80 迷惑
「”迷惑”って、悪い事だって思ってたけど、違うって、ここに通うようになって知った。自分の考える”迷惑”と相手の感じる”迷惑”って、心の中に占める割合が違うっていうか、自分の中では物凄く大きくなって手に負えなくってはみ出したものって感覚があるけれど、相手の感じ方は千差万別だって忘れがち。親子の話を聞いてから、俺は、今まで両親には迷惑掛けて、よく思われてない、厄介者だって思われてるって勝手に考えてた。でもさ、多分違うんだろうと思う。両親からしたら、そんな風に思ってないかもしれないって考える事が出来てから、色々見えるようになって来た。」
「考えを固定しなくなったって事?」
「360度ぐるりと見回す前に、一つの答えを決めるのは間違いである確率が高くなるって。」
「柔軟性が身に着いた?」
「まだ途中。世の中には沢山の人が居て、沢山の考え方があって、だからこの”迷惑”を”迷惑”と思わない人が居るんだって。俺に”死んで欲しい”って願う人が居るんだろうけれど、”死なないで欲しい”って願う人も居るんだろう。俺は、その時の自分のしたい方を選ぼうと思う。」
「俺が遼大に”死んで欲しい”って言ったらどうするの?」
「考える。それで自分で決める。」
「死を選ぶかもしれないの?」
「心からそうしたくなったらするかも。」
「自殺反対なんじゃないの?」
「自殺をいい事とは言えないけれど、悪い事とも言いたくない。それを言うのは、自殺した人は”悪い事をした人”になってしまう。今日も、世界では自殺する人が居て、止める事も出来ない。ただ、その人の苦しみが少なくなる事を祈ってる。話を聴く事で、一つでもいいから苦しみを軽く出来たら、笑顔を一つでも生む事が出来たら、自殺に興味を持たなくなるかもしれないって最近思う。」
「世界中の人の話を聴く、そう考えると、足りないね、時間が。」
「うん、そうだね。少人数で世界中は難しいけれど、みんながみんな、大切な人の話を聴けたらきっと、苦しいのが減って、楽しいのが増えるんじゃないかって、単純に考えるよ。」
「複雑な問題に単純に取り掛かるのは賛成。」
「優くんの方が面白い事言ってるよ。」
「そうかな?遼大の方が面白いよ。」
「お互い様だ。」
「確かに。あのさ、遼大。」
「何?」
「俺も、手伝えないかな。何か、ここで。」
「えっ?手伝うって、優くんが”相談所”を?」
「出来るか分からないけど、もし、来てもいいって、俺にも何か出来そうだったらさ、毎日じゃないけど、来れる時に来て、やってみたい。」
「分かった。お師匠様と所長に話してみる。」
「うん。よろしくお願いします。」
「こちらこそ、なーんて、先輩ぶってる感じかな?」
「改めまして遼大先輩、よろしくお願いします。」
「やめてよ、優くん。」
「何だか楽しそう。」
優里亜が言った言葉に、遼大は違和感を覚えた。
「えっ、何が?」
遼大は、恐る恐る真意を訊いた。
「相談所。」
「それは、えっと・・・”楽しい”って、相談とか聴くのは”楽しい”とは思わないかもしれない。」
遼大は”まさか”と思いながら、無邪気な表情を浮かべる優里亜に伝えた。
「うん、それは勿論。そうじゃなくて、相談者じゃなくて、相談受ける方の遼大達が”楽しそう”だなって。」
優里亜の表情は穏やかな微笑みを湛えて居たが、それにより、遼大の不安は却って増大した。

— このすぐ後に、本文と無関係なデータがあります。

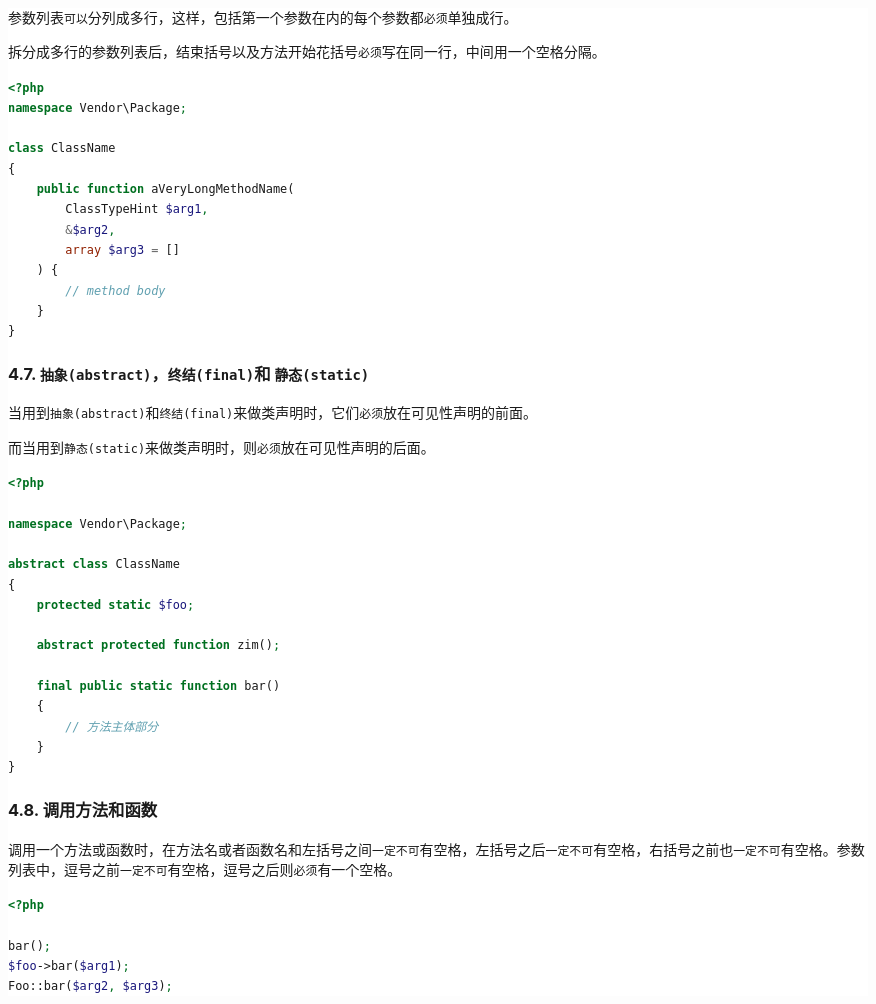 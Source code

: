 参数列表`可以`分列成多行，这样，包括第一个参数在内的每个参数都`必须`单独成行。

拆分成多行的参数列表后，结束括号以及方法开始花括号`必须`写在同一行，中间用一个空格分隔。

```php
<?php
namespace Vendor\Package;

class ClassName
{
    public function aVeryLongMethodName(
        ClassTypeHint $arg1,
        &$arg2,
        array $arg3 = []
    ) {
        // method body
    }
}
```

### 4.7. `抽象(abstract)`，`终结(final)`和 `静态(static)`

当用到`抽象(abstract)`和`终结(final)`来做类声明时，它们`必须`放在可见性声明的前面。

而当用到`静态(static)`来做类声明时，则`必须`放在可见性声明的后面。

```php
<?php

namespace Vendor\Package;

abstract class ClassName
{
    protected static $foo;

    abstract protected function zim();

    final public static function bar()
    {
        // 方法主体部分
    }
}
```

### 4.8. 调用方法和函数

调用一个方法或函数时，在方法名或者函数名和左括号之间`一定不可`有空格，左括号之后`一定不可`有空格，右括号之前也`一定不可`有空格。参数列表中，逗号之前`一定不可`有空格，逗号之后则`必须`有一个空格。

```php
<?php

bar();
$foo->bar($arg1);
Foo::bar($arg2, $arg3);
```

「えっと、誤解があったらいけないから言うけど、俺達、相談員は”楽しい”とか思ってないよ。ただ真摯に相談者の気持ちに向き合ってる。誰かの気持ちを聴く事は、結構大変な仕事だよ。」
「分かってる。そういう意味じゃなくて、”楽しい”って言うのは、関係性の────」
その時、ガチャッ、相談所へ続くドアが開いて、事務所に入って来たのは所長だった。
優里亜は所長の姿を見た途端、口を噤んだ。
「こんにちは。」所長が俺達の方を見ながら微笑んで言った。
「こ、んにちは・・・・・・」俯きながら発した優里亜の声は、だんだん小さくなった。